• **Work item**: Could you copy every line of the data that contains the word "контейнер"?

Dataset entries
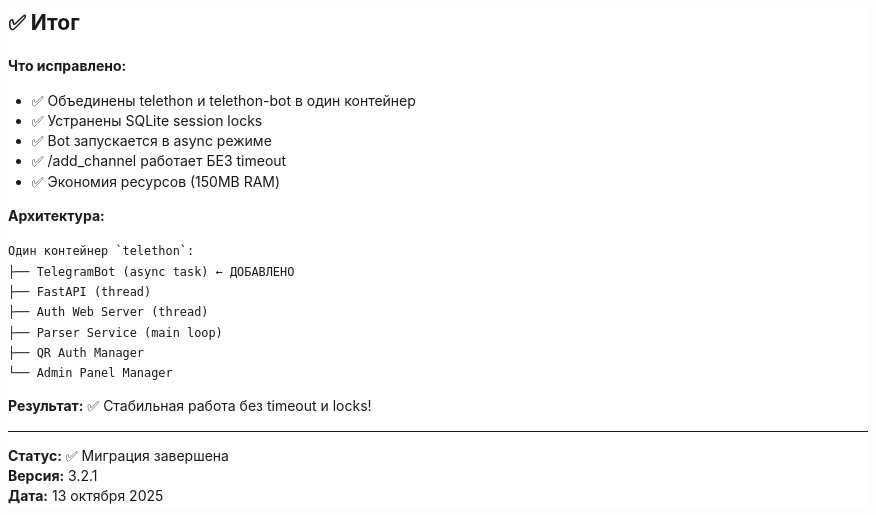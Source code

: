 
## ✅ Итог

**Что исправлено:**

- ✅ Объединены telethon и telethon-bot в один контейнер
- ✅ Устранены SQLite session locks
- ✅ Bot запускается в async режиме
- ✅ /add_channel работает БЕЗ timeout
- ✅ Экономия ресурсов (150MB RAM)

**Архитектура:**

```
Один контейнер `telethon`:
├── TelegramBot (async task) ← ДОБАВЛЕНО
├── FastAPI (thread)
├── Auth Web Server (thread)
├── Parser Service (main loop)
├── QR Auth Manager
└── Admin Panel Manager
```

**Результат:** ✅ Стабильная работа без timeout и locks!

---

**Статус:** ✅ Миграция завершена  
**Версия:** 3.2.1  
**Дата:** 13 октября 2025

• **Exercise solution**:
- ✅ Объединены telethon и telethon-bot в один контейнер
Один контейнер `telethon`:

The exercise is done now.